I am more or less live-blogging this one a little bit, so my feelings on it might change as I go.
I do not dislike this novel, and in fact, in some ways I think it’s perfectly good.
The story is about a research neuro-physiologist named Margot Sharp who spends her lengthy career working with an amnesiac named Elihu Hoopes. It is repeatedly insisted throughout the novel that she is a doctor, in the sense of a scientist, but not a doctor, in the sense of a physician. This distinction is important for the novel because one is the observer of a subject, while the other is the healer of maladies. The novel is told in ways that challenge narrative form–repetition of day to day occurrences, multiple points of perspective (though not different narrators…all third person, but with different kinds of limitedness), and a variety of extra-text additions like reports, notes on a conference and the like. And so with most any book that challenges narrative structure in this way, I begin with two question: how does it function and what purpose does it serve? While for this one, the functioning can challenge the patience of a reader, but shouldn’t really challenge the intelligence. But the second question, the answer of which I am not sure most books could produce a satisfactory one, works very well for this book.

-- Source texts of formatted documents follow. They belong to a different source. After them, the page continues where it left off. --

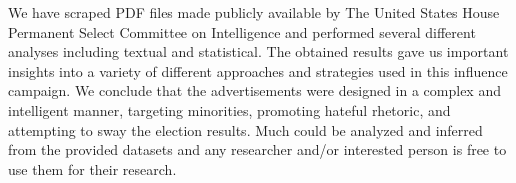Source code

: \documentclass{article}
\begin{document}
We have scraped PDF files made publicly available by The United States House
Permanent Select Committee on Intelligence and performed several different
analyses including textual and statistical. The obtained results gave us
important insights into a variety of different approaches and strategies used
in this influence campaign. We conclude that the advertisements were designed
in a complex and intelligent manner, targeting minorities, promoting hateful
rhetoric, and attempting to sway the election results. Much could be analyzed
and inferred from the provided datasets and any researcher and/or interested
person is free to use them for their research.


\printbibliography

\end{document}
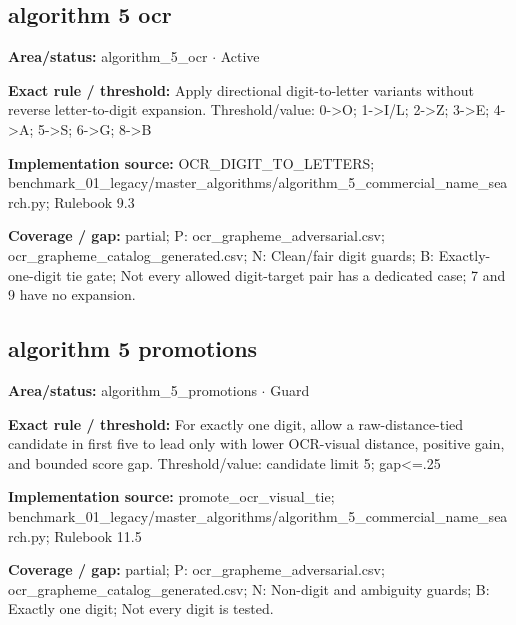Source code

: \subsection*{algorithm 5 ocr}
\begin{tcolorbox}[enhanced,breakable,colback=white,colframe=Muted!45,boxrule=0.45pt,arc=1.5pt,left=6pt,right=6pt,top=5pt,bottom=5pt,title={\texttt{A5-OCR-DIGITS-11}},title after break={\texttt{A5-OCR-DIGITS-11}\ (continued)},fonttitle=\headingfont\bfseries\color{Navy},coltitle=Navy]
\textbf{Area/status:} algorithm\_\allowbreak{}5\_\allowbreak{}ocr $\boldsymbol{\cdot}$ Active\par
\smallskip
\textbf{Exact rule / threshold:} Apply directional digit-to-letter variants without reverse letter-to-digit expansion. Threshold/\allowbreak{}value: 0->O; 1->I/\allowbreak{}L; 2->Z; 3->E; 4->A; 5->S; 6->G; 8->B\par
\smallskip
\textbf{Implementation source:} OCR\_\allowbreak{}DIGIT\_\allowbreak{}TO\_\allowbreak{}LETTERS; benchmark\_\allowbreak{}01\_\allowbreak{}legacy/\allowbreak{}master\_\allowbreak{}algorithms/\allowbreak{}algorithm\_\allowbreak{}5\_\allowbreak{}commercial\_\allowbreak{}name\_\allowbreak{}search.py; Rulebook 9.3\par
\smallskip
\textbf{Coverage / gap:} partial; P: ocr\_\allowbreak{}grapheme\_\allowbreak{}adversarial.csv; ocr\_\allowbreak{}grapheme\_\allowbreak{}catalog\_\allowbreak{}generated.csv; N: Clean/\allowbreak{}fair digit guards; B: Exactly-one-digit tie gate; Not every allowed digit-target pair has a dedicated case; 7 and 9 have no expansion.
\end{tcolorbox}
\medskip
\subsection*{algorithm 5 promotions}
\begin{tcolorbox}[enhanced,breakable,colback=white,colframe=Muted!45,boxrule=0.45pt,arc=1.5pt,left=6pt,right=6pt,top=5pt,bottom=5pt,title={\texttt{A5-OCR-VISUAL-TIE-20}},title after break={\texttt{A5-OCR-VISUAL-TIE-20}\ (continued)},fonttitle=\headingfont\bfseries\color{Navy},coltitle=Navy]
\textbf{Area/status:} algorithm\_\allowbreak{}5\_\allowbreak{}promotions $\boldsymbol{\cdot}$ Guard\par
\smallskip
\textbf{Exact rule / threshold:} For exactly one digit, allow a raw-distance-tied candidate in first five to lead only with lower OCR-visual distance, positive gain, and bounded score gap. Threshold/\allowbreak{}value: candidate limit 5; gap<=.25\par
\smallskip
\textbf{Implementation source:} promote\_\allowbreak{}ocr\_\allowbreak{}visual\_\allowbreak{}tie; benchmark\_\allowbreak{}01\_\allowbreak{}legacy/\allowbreak{}master\_\allowbreak{}algorithms/\allowbreak{}algorithm\_\allowbreak{}5\_\allowbreak{}commercial\_\allowbreak{}name\_\allowbreak{}search.py; Rulebook 11.5\par
\smallskip
\textbf{Coverage / gap:} partial; P: ocr\_\allowbreak{}grapheme\_\allowbreak{}adversarial.csv; ocr\_\allowbreak{}grapheme\_\allowbreak{}catalog\_\allowbreak{}generated.csv; N: Non-digit and ambiguity guards; B: Exactly one digit; Not every digit is tested.
\end{tcolorbox}
\medskip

Elihu Hoopes’s kind of amnesia disallows him to remember new information but still recall the events previous to his illness (a brain fever), and so the result is that he is an intelligent, affable man stuck in his 37th year. The tests that he subjects himself to are frustrating exercises, but not impossible or cruel ones. The relationship, though, between Margot and Eli becomes more and more complicated, and like many relationships between patient and doctor, researcher and subject, teacher and student, the shared space and the shared time and intimacy begins to blur boundaries and where there should be limits and breaks in place, there just aren’t.
Not all predatory relationships work because the predator acts like a predator. And especially in cases where those lines (even clearly drawn) are not so culturally drawn that we automatically understand them. So if you someone harboring feelings for their therapist…yes, there are lines drawn…but those feelings also make sense. And when someone crosses those lines, it’s a huge issue, but it doesn’t start at the moment of first meeting, leveling a target, and moving in.

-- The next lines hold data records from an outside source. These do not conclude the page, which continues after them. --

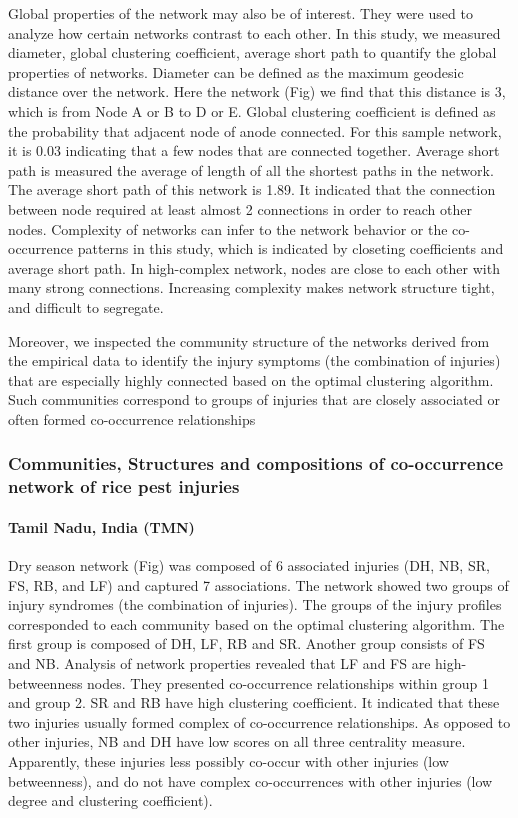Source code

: Global properties of the network may also be of interest. They were used to analyze how certain networks contrast to each other. In this study, we measured diameter, global clustering coefficient, average short path to quantify the global properties of networks.  Diameter can be defined as the maximum geodesic distance over the network. Here the network (Fig) we find that this distance is 3, which is from Node A or B to D or E. Global clustering coefficient is defined as the probability that adjacent node of anode connected. For this sample network, it is 0.03 indicating that a few nodes that are connected together. Average short path is measured the average of length of all the shortest paths in the network. The average short path of this network is 1.89. It indicated that the connection between node required at least almost 2 connections in order to reach other nodes. Complexity of networks can infer to the network behavior or the co-occurrence patterns in this study, which is indicated by closeting coefficients and average short path. In high-complex network, nodes are close to each other with many strong connections. Increasing complexity makes network structure tight, and difficult to segregate.   

Moreover, we inspected the community structure of the networks derived from the empirical data to identify the injury symptoms (the combination of injuries) that are especially highly connected based on the optimal clustering algorithm. Such communities correspond to groups of injuries that are closely associated or often formed co-occurrence relationships

\subsubsection{Communities, Structures and compositions of co-occurrence network of rice pest injuries}
\paragraph{Tamil Nadu, India (TMN)}

Dry season network (Fig) was composed of 6 associated injuries (DH, NB, SR, FS, RB, and LF) and captured 7 associations. The network showed two groups of injury syndromes (the combination of injuries). The groups of the injury profiles corresponded to each community based on the optimal clustering algorithm. The first group is composed of DH, LF, RB and SR. Another group consists of FS and NB. Analysis of network properties revealed that LF and FS are high-betweenness nodes. They presented co-occurrence relationships within group 1 and group 2. SR and RB have high clustering coefficient. It indicated that these two injuries usually formed complex of co-occurrence relationships. As opposed to other injuries, NB and DH have low scores on all three centrality measure. Apparently, these injuries less possibly co-occur with other injuries (low betweenness), and do not have complex co-occurrences with other injuries (low degree and clustering coefficient).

So this book tries to understand how those lines and the repetitions of intimacy, day in and day out, become blurred. The novel then also reflects the repetitive pattern of these interactions, and the nature of Elihu’s illness, who begins anew every day and has to replicate the day to day activities to attempt normality.
I am not sure I can recommend this one. It worked for me…it’s fraught…and the characters are amiable and presented as likable, but they are not good people (one, not entirely, and one, not at all). So this is a really divisive one, to be sure.